How TrendMD uses collaborative filtering to show relatedness

TrendMD is (as its website states) “a content recommendation engine for scholarly publishers, which powers personalized recommendations for thousands of sites”. An interesting blog post by Matt Cockerill of TrendMD (published February 2016) claims “TrendMD’s collaborative filtering engine improves clickthrough rates 272% compared to a standard ‘similar article’ algorithm in an A/B trial”. That sounds pretty impressive. What is collaborative filtering and is it improving TrendMD’s results?

 

In the experiment described in the blog post (February 2016), TrendMD was compared to PubMed’s similar articles feature, and using a controlled random test (users didn’t know which method was being used to create the related articles displayed) the TrendMD was shown to increase clickthroughs quite dramatically.

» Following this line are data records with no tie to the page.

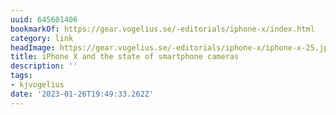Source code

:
 ```yaml
---
uuid: 645601406
bookmarkOf: https://gear.vogelius.se/-editorials/iphone-x/index.html
category: link
headImage: https://gear.vogelius.se/-editorials/iphone-x/iphone-x-25.jpg
title: iPhone X and the state of smartphone cameras
description: ''
tags:
- kjvogelius
date: '2023-01-26T19:49:33.262Z'
---
```



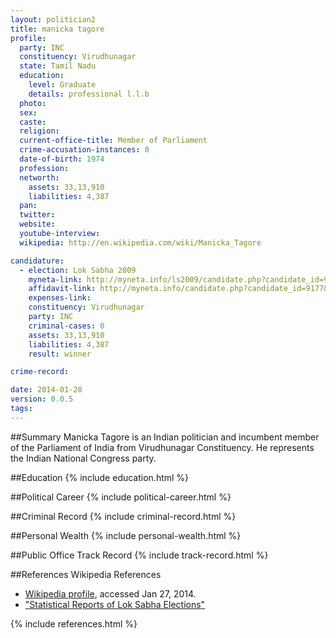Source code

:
 ```yaml
---
layout: politician2
title: manicka tagore
profile: 
  party: INC
  constituency: Virudhunagar
  state: Tamil Nadu
  education: 
    level: Graduate
    details: professional l.l.b
  photo: 
  sex: 
  caste: 
  religion: 
  current-office-title: Member of Parliament
  crime-accusation-instances: 0
  date-of-birth: 1974
  profession: 
  networth: 
    assets: 33,13,910
    liabilities: 4,387
  pan: 
  twitter: 
  website: 
  youtube-interview: 
  wikipedia: http://en.wikipedia.com/wiki/Manicka_Tagore

candidature: 
  - election: Lok Sabha 2009
    myneta-link: http://myneta.info/ls2009/candidate.php?candidate_id=9177
    affidavit-link: http://myneta.info/candidate.php?candidate_id=9177&scan=original
    expenses-link: 
    constituency: Virudhunagar 
    party: INC
    criminal-cases: 0
    assets: 33,13,910
    liabilities: 4,387
    result: winner 

crime-record: 

date: 2014-01-28
version: 0.0.5
tags: 
---
```

##Summary
Manicka Tagore is an Indian politician and incumbent member of the Parliament of India from Virudhunagar Constituency. He represents the Indian National Congress party.




##Education
{% include education.html %}


##Political Career
{% include political-career.html %}


##Criminal Record
{% include criminal-record.html %}


##Personal Wealth
{% include personal-wealth.html %}


##Public Office Track Record
{% include track-record.html %}


##References
Wikipedia References
- [Wikipedia profile]({{page.profile.wikipedia}}), accessed Jan 27, 2014.
- ["Statistical Reports of Lok Sabha Elections"][wiki1]

[wiki1]: http://eci.nic.in/eci_main/archiveofge2009/Stats/VOLI/11_ListOfSuccessfulCandidate.pdf


{% include references.html %}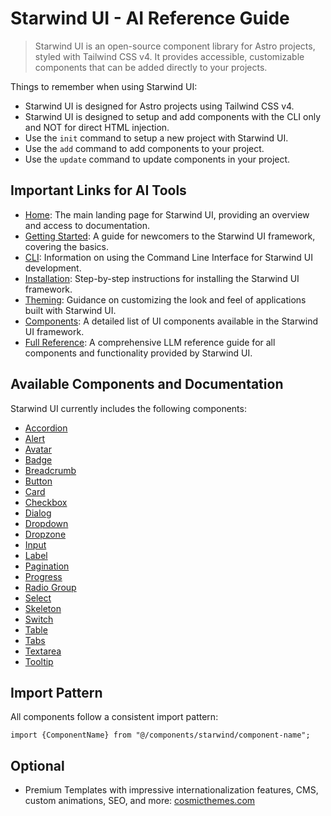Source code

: # Starwind UI - AI Reference Guide

> Starwind UI is an open-source component library for Astro projects, styled with Tailwind CSS v4. It provides accessible, customizable components that can be added directly to your projects.

Things to remember when using Starwind UI:

- Starwind UI is designed for Astro projects using Tailwind CSS v4.
- Starwind UI is designed to setup and add components with the CLI only and NOT for direct HTML injection.
- Use the `init` command to setup a new project with Starwind UI.
- Use the `add` command to add components to your project.
- Use the `update` command to update components in your project.

## Important Links for AI Tools

- [Home](https://starwind.dev/): The main landing page for Starwind UI, providing an overview and access to documentation.
- [Getting Started](https://starwind.dev/docs/getting-started/): A guide for newcomers to the Starwind UI framework, covering the basics.
- [CLI](https://starwind.dev/docs/getting-started/cli/): Information on using the Command Line Interface for Starwind UI development.
- [Installation](https://starwind.dev/docs/getting-started/installation/): Step-by-step instructions for installing the Starwind UI framework.
- [Theming](https://starwind.dev/docs/getting-started/theming/): Guidance on customizing the look and feel of applications built with Starwind UI.
- [Components](https://starwind.dev/docs/components/): A detailed list of UI components available in the Starwind UI framework.
- [Full Reference](https://starwind.dev/llms-full.txt): A comprehensive LLM reference guide for all components and functionality provided by Starwind UI.

## Available Components and Documentation

Starwind UI currently includes the following components:

- [Accordion](https://starwind.dev/docs/components/accordion/)
- [Alert](https://starwind.dev/docs/components/alert/)
- [Avatar](https://starwind.dev/docs/components/avatar/)
- [Badge](https://starwind.dev/docs/components/badge/)
- [Breadcrumb](https://starwind.dev/docs/components/breadcrumb/)
- [Button](https://starwind.dev/docs/components/button/)
- [Card](https://starwind.dev/docs/components/card/)
- [Checkbox](https://starwind.dev/docs/components/checkbox/)
- [Dialog](https://starwind.dev/docs/components/dialog/)
- [Dropdown](https://starwind.dev/docs/components/dropdown/)
- [Dropzone](https://starwind.dev/docs/components/dropzone/)
- [Input](https://starwind.dev/docs/components/input/)
- [Label](https://starwind.dev/docs/components/label/)
- [Pagination](https://starwind.dev/docs/components/pagination/)
- [Progress](https://starwind.dev/docs/components/progress/)
- [Radio Group](https://starwind.dev/docs/components/radio-group/)
- [Select](https://starwind.dev/docs/components/select/)
- [Skeleton](https://starwind.dev/docs/components/skeleton/)
- [Switch](https://starwind.dev/docs/components/switch/)
- [Table](https://starwind.dev/docs/components/table/)
- [Tabs](https://starwind.dev/docs/components/tabs/)
- [Textarea](https://starwind.dev/docs/components/textarea/)
- [Tooltip](https://starwind.dev/docs/components/tooltip/)

## Import Pattern

All components follow a consistent import pattern:

```astro
import {ComponentName} from "@/components/starwind/component-name";
```

## Optional

- Premium Templates with impressive internationalization features, CMS, custom animations, SEO, and more: [cosmicthemes.com](https://cosmicthemes.com)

It is clear from the graphic that click-throughs increased, but were they to the most relevant articles? The blog compares PubMed “similar articles” feature (not actually related citations, as the graphic states), which are generated using word counts, and explains that collaborative filtering makes use of click data to predict which links are likely to be most useful.

The article states:

it is clear that the most useful further reading links are not always the most semantically related. Indeed, if articles are too closely related, there may be diminishing returns from discovering more articles in precisely the same niche. By analogy, if I’ve just bought a coffee maker, I probably don’t want to buy another coffee maker, but I may well be interested in buying coffee beans, or descaler.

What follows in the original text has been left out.